DATA EXCERPTS

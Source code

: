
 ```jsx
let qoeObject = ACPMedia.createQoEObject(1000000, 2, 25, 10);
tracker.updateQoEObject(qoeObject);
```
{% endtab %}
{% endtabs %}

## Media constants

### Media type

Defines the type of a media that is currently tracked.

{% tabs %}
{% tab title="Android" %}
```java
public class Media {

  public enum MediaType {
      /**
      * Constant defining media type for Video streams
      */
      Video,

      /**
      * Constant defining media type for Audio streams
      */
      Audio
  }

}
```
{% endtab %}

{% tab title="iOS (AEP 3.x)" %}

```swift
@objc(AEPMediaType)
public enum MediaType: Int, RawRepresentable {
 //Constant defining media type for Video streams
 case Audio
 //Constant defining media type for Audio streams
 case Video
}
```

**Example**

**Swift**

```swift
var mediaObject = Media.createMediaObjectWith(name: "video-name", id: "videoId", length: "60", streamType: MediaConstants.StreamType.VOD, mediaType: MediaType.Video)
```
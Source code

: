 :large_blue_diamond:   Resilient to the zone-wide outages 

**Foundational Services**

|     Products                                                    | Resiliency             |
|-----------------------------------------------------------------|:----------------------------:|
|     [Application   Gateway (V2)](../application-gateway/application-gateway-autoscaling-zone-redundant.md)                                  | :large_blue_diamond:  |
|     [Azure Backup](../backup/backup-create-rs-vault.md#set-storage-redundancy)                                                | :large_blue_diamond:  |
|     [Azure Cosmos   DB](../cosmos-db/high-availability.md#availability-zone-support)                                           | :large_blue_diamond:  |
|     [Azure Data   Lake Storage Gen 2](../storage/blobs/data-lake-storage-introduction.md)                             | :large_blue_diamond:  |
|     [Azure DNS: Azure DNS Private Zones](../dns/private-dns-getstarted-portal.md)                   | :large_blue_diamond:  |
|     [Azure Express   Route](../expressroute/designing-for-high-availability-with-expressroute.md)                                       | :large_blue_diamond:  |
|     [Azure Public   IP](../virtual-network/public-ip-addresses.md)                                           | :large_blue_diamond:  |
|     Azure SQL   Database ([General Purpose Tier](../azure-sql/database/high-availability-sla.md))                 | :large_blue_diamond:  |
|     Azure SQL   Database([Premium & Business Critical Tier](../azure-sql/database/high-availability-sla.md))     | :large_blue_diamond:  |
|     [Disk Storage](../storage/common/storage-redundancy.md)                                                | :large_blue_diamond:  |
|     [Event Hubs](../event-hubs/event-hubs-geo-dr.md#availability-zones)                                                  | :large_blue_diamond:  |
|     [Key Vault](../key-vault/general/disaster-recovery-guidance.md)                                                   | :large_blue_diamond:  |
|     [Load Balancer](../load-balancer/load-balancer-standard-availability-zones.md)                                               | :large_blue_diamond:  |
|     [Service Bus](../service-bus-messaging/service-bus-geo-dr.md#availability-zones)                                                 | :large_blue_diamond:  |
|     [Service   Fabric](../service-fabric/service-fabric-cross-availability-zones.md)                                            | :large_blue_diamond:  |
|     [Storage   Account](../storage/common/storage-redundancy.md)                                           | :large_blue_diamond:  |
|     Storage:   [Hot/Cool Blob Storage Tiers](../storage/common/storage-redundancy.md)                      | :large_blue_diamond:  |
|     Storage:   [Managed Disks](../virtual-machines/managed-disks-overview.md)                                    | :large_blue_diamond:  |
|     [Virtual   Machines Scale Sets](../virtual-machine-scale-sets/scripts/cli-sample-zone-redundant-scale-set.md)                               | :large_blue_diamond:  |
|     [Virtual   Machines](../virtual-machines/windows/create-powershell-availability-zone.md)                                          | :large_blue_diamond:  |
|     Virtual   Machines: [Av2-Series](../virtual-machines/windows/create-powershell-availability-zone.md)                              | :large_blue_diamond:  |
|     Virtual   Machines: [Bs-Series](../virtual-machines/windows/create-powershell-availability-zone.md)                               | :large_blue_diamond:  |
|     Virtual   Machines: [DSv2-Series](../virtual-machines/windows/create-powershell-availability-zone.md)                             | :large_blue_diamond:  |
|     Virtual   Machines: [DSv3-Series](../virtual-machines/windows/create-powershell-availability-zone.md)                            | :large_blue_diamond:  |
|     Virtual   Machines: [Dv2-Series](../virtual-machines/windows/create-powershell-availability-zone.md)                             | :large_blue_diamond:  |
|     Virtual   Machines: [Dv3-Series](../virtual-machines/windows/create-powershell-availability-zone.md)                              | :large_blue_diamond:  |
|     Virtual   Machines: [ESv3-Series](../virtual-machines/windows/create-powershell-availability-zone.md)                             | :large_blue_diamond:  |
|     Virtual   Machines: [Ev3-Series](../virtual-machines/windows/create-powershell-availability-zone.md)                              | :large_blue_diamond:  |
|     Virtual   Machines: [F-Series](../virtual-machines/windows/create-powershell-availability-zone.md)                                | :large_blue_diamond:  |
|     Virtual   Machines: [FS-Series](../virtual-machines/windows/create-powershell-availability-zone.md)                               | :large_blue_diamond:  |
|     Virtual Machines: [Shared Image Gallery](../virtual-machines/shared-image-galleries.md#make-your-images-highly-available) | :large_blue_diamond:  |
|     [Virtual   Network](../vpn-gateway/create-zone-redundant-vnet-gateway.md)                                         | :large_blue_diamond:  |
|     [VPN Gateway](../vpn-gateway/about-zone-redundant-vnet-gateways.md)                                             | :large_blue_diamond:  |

REQUIRED ACTION
Go through the material above, and wherever a line holds the word "streams", copy it.

TASK SOLUTION
      * Constant defining media type for Video streams
      * Constant defining media type for Audio streams
 //Constant defining media type for Video streams
 //Constant defining media type for Audio streams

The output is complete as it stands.